» **EXERCISE DETAILS**
Record by record, give the entire listing again exactly.

» **RECORD SET**
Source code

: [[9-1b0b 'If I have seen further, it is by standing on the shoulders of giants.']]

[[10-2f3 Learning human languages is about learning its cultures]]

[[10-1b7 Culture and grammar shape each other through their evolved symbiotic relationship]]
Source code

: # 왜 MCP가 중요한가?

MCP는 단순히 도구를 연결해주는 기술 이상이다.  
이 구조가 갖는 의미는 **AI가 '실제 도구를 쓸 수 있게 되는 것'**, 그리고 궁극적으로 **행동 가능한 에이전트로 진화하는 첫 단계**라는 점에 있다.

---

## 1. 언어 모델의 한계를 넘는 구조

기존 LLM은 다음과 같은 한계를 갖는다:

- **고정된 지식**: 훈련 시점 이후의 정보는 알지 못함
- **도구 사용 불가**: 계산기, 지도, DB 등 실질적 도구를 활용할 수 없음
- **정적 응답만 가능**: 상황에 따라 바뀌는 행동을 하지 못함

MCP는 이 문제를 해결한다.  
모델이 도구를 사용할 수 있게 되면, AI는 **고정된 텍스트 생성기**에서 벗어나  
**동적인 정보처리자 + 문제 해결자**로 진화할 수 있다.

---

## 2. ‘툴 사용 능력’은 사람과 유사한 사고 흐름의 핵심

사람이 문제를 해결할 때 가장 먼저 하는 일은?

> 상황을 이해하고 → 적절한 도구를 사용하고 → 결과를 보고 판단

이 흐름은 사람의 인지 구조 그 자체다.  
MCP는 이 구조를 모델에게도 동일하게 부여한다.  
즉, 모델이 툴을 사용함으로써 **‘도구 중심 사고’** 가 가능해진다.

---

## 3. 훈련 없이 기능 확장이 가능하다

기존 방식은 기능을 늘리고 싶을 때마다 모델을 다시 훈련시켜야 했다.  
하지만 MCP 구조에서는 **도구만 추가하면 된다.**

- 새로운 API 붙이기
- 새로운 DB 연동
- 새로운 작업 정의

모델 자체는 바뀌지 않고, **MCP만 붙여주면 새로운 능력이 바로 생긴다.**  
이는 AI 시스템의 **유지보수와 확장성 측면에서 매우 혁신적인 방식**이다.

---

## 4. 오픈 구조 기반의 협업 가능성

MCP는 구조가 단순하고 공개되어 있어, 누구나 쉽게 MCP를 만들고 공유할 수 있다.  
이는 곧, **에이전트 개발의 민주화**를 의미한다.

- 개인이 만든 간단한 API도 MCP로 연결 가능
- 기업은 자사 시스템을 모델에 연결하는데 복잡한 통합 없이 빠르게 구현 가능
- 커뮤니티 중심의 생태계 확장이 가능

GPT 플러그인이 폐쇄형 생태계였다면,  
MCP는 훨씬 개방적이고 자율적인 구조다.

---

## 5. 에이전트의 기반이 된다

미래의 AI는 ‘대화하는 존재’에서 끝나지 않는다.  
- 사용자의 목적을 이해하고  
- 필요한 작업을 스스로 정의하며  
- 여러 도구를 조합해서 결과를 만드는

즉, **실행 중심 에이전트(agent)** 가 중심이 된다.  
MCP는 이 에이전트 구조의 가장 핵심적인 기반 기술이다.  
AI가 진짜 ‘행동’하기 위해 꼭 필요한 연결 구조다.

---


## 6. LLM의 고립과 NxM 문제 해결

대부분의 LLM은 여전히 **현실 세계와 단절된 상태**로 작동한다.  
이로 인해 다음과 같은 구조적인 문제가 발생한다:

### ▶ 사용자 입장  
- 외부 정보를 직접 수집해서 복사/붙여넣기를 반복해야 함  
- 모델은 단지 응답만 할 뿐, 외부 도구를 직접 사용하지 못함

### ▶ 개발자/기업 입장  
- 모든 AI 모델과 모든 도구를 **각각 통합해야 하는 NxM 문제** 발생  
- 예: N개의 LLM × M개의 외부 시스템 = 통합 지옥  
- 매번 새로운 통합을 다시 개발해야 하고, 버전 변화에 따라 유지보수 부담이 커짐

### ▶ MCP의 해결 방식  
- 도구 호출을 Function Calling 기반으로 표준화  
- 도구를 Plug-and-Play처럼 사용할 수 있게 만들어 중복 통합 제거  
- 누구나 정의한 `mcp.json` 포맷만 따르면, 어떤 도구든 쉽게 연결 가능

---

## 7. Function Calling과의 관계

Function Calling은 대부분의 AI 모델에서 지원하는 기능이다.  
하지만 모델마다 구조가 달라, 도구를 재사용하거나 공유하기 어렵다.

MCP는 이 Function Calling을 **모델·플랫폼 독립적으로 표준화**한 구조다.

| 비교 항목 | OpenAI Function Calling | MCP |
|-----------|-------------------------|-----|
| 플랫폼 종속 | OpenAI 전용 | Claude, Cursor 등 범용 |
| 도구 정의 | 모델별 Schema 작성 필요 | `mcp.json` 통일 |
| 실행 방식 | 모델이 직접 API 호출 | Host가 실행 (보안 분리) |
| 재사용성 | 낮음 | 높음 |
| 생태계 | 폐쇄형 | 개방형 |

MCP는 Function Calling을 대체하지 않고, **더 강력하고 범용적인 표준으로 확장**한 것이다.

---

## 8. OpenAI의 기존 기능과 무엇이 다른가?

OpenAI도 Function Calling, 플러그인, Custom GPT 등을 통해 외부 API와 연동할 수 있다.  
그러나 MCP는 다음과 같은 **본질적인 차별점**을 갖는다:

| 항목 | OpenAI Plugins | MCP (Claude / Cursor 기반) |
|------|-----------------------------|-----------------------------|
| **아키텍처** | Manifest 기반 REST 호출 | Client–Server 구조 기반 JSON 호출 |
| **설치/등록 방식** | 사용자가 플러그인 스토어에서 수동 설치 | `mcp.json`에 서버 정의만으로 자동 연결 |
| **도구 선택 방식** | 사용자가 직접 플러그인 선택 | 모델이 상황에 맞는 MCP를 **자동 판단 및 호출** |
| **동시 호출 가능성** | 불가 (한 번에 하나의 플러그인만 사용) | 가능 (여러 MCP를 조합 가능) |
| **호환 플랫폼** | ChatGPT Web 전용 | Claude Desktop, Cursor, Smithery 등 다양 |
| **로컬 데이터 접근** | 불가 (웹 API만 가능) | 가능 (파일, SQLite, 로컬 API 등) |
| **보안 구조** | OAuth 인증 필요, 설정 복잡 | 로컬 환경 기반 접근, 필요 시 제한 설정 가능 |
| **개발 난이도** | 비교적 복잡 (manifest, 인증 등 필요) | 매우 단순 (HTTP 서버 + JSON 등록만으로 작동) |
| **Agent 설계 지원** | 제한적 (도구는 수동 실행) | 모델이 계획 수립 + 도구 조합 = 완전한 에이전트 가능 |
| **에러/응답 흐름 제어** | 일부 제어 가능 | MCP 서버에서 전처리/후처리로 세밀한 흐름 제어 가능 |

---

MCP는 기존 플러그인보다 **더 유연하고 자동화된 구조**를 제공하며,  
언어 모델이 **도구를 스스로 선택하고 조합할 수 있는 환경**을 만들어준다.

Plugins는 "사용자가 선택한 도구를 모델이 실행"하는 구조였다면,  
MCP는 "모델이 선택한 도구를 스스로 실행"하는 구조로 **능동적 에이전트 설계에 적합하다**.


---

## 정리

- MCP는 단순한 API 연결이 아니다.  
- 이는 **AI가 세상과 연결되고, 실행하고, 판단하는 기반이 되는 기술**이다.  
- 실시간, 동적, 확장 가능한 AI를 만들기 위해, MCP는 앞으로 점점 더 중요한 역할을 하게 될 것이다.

» **RESULT OF THE TASK**
Source code

: [[9-1b0b 'If I have seen further, it is by standing on the shoulders of giants.']]

[[10-2f3 Learning human languages is about learning its cultures]]

[[10-1b7 Culture and grammar shape each other through their evolved symbiotic relationship]]
Source code

: # 왜 MCP가 중요한가?

MCP는 단순히 도구를 연결해주는 기술 이상이다.  
이 구조가 갖는 의미는 **AI가 '실제 도구를 쓸 수 있게 되는 것'**, 그리고 궁극적으로 **행동 가능한 에이전트로 진화하는 첫 단계**라는 점에 있다.

---

## 1. 언어 모델의 한계를 넘는 구조

기존 LLM은 다음과 같은 한계를 갖는다:

- **고정된 지식**: 훈련 시점 이후의 정보는 알지 못함
- **도구 사용 불가**: 계산기, 지도, DB 등 실질적 도구를 활용할 수 없음
- **정적 응답만 가능**: 상황에 따라 바뀌는 행동을 하지 못함

MCP는 이 문제를 해결한다.  
모델이 도구를 사용할 수 있게 되면, AI는 **고정된 텍스트 생성기**에서 벗어나  
**동적인 정보처리자 + 문제 해결자**로 진화할 수 있다.

---

## 2. ‘툴 사용 능력’은 사람과 유사한 사고 흐름의 핵심

사람이 문제를 해결할 때 가장 먼저 하는 일은?

> 상황을 이해하고 → 적절한 도구를 사용하고 → 결과를 보고 판단

이 흐름은 사람의 인지 구조 그 자체다.  
MCP는 이 구조를 모델에게도 동일하게 부여한다.  
즉, 모델이 툴을 사용함으로써 **‘도구 중심 사고’** 가 가능해진다.

---

## 3. 훈련 없이 기능 확장이 가능하다

기존 방식은 기능을 늘리고 싶을 때마다 모델을 다시 훈련시켜야 했다.  
하지만 MCP 구조에서는 **도구만 추가하면 된다.**

- 새로운 API 붙이기
- 새로운 DB 연동
- 새로운 작업 정의

모델 자체는 바뀌지 않고, **MCP만 붙여주면 새로운 능력이 바로 생긴다.**  
이는 AI 시스템의 **유지보수와 확장성 측면에서 매우 혁신적인 방식**이다.

---

## 4. 오픈 구조 기반의 협업 가능성

MCP는 구조가 단순하고 공개되어 있어, 누구나 쉽게 MCP를 만들고 공유할 수 있다.  
이는 곧, **에이전트 개발의 민주화**를 의미한다.

- 개인이 만든 간단한 API도 MCP로 연결 가능
- 기업은 자사 시스템을 모델에 연결하는데 복잡한 통합 없이 빠르게 구현 가능
- 커뮤니티 중심의 생태계 확장이 가능

GPT 플러그인이 폐쇄형 생태계였다면,  
MCP는 훨씬 개방적이고 자율적인 구조다.

---

## 5. 에이전트의 기반이 된다

미래의 AI는 ‘대화하는 존재’에서 끝나지 않는다.  
- 사용자의 목적을 이해하고  
- 필요한 작업을 스스로 정의하며  
- 여러 도구를 조합해서 결과를 만드는

즉, **실행 중심 에이전트(agent)** 가 중심이 된다.  
MCP는 이 에이전트 구조의 가장 핵심적인 기반 기술이다.  
AI가 진짜 ‘행동’하기 위해 꼭 필요한 연결 구조다.

---


## 6. LLM의 고립과 NxM 문제 해결

대부분의 LLM은 여전히 **현실 세계와 단절된 상태**로 작동한다.  
이로 인해 다음과 같은 구조적인 문제가 발생한다:

### ▶ 사용자 입장  
- 외부 정보를 직접 수집해서 복사/붙여넣기를 반복해야 함  
- 모델은 단지 응답만 할 뿐, 외부 도구를 직접 사용하지 못함

### ▶ 개발자/기업 입장  
- 모든 AI 모델과 모든 도구를 **각각 통합해야 하는 NxM 문제** 발생  
- 예: N개의 LLM × M개의 외부 시스템 = 통합 지옥  
- 매번 새로운 통합을 다시 개발해야 하고, 버전 변화에 따라 유지보수 부담이 커짐

### ▶ MCP의 해결 방식  
- 도구 호출을 Function Calling 기반으로 표준화  
- 도구를 Plug-and-Play처럼 사용할 수 있게 만들어 중복 통합 제거  
- 누구나 정의한 `mcp.json` 포맷만 따르면, 어떤 도구든 쉽게 연결 가능

---

## 7. Function Calling과의 관계

Function Calling은 대부분의 AI 모델에서 지원하는 기능이다.  
하지만 모델마다 구조가 달라, 도구를 재사용하거나 공유하기 어렵다.

MCP는 이 Function Calling을 **모델·플랫폼 독립적으로 표준화**한 구조다.

| 비교 항목 | OpenAI Function Calling | MCP |
|-----------|-------------------------|-----|
| 플랫폼 종속 | OpenAI 전용 | Claude, Cursor 등 범용 |
| 도구 정의 | 모델별 Schema 작성 필요 | `mcp.json` 통일 |
| 실행 방식 | 모델이 직접 API 호출 | Host가 실행 (보안 분리) |
| 재사용성 | 낮음 | 높음 |
| 생태계 | 폐쇄형 | 개방형 |

MCP는 Function Calling을 대체하지 않고, **더 강력하고 범용적인 표준으로 확장**한 것이다.

---

## 8. OpenAI의 기존 기능과 무엇이 다른가?

OpenAI도 Function Calling, 플러그인, Custom GPT 등을 통해 외부 API와 연동할 수 있다.  
그러나 MCP는 다음과 같은 **본질적인 차별점**을 갖는다:

| 항목 | OpenAI Plugins | MCP (Claude / Cursor 기반) |
|------|-----------------------------|-----------------------------|
| **아키텍처** | Manifest 기반 REST 호출 | Client–Server 구조 기반 JSON 호출 |
| **설치/등록 방식** | 사용자가 플러그인 스토어에서 수동 설치 | `mcp.json`에 서버 정의만으로 자동 연결 |
| **도구 선택 방식** | 사용자가 직접 플러그인 선택 | 모델이 상황에 맞는 MCP를 **자동 판단 및 호출** |
| **동시 호출 가능성** | 불가 (한 번에 하나의 플러그인만 사용) | 가능 (여러 MCP를 조합 가능) |
| **호환 플랫폼** | ChatGPT Web 전용 | Claude Desktop, Cursor, Smithery 등 다양 |
| **로컬 데이터 접근** | 불가 (웹 API만 가능) | 가능 (파일, SQLite, 로컬 API 등) |
| **보안 구조** | OAuth 인증 필요, 설정 복잡 | 로컬 환경 기반 접근, 필요 시 제한 설정 가능 |
| **개발 난이도** | 비교적 복잡 (manifest, 인증 등 필요) | 매우 단순 (HTTP 서버 + JSON 등록만으로 작동) |
| **Agent 설계 지원** | 제한적 (도구는 수동 실행) | 모델이 계획 수립 + 도구 조합 = 완전한 에이전트 가능 |
| **에러/응답 흐름 제어** | 일부 제어 가능 | MCP 서버에서 전처리/후처리로 세밀한 흐름 제어 가능 |

---

MCP는 기존 플러그인보다 **더 유연하고 자동화된 구조**를 제공하며,  
언어 모델이 **도구를 스스로 선택하고 조합할 수 있는 환경**을 만들어준다.

Plugins는 "사용자가 선택한 도구를 모델이 실행"하는 구조였다면,  
MCP는 "모델이 선택한 도구를 스스로 실행"하는 구조로 **능동적 에이전트 설계에 적합하다**.


---

## 정리

- MCP는 단순한 API 연결이 아니다.  
- 이는 **AI가 세상과 연결되고, 실행하고, 판단하는 기반이 되는 기술**이다.  
- 실시간, 동적, 확장 가능한 AI를 만들기 위해, MCP는 앞으로 점점 더 중요한 역할을 하게 될 것이다.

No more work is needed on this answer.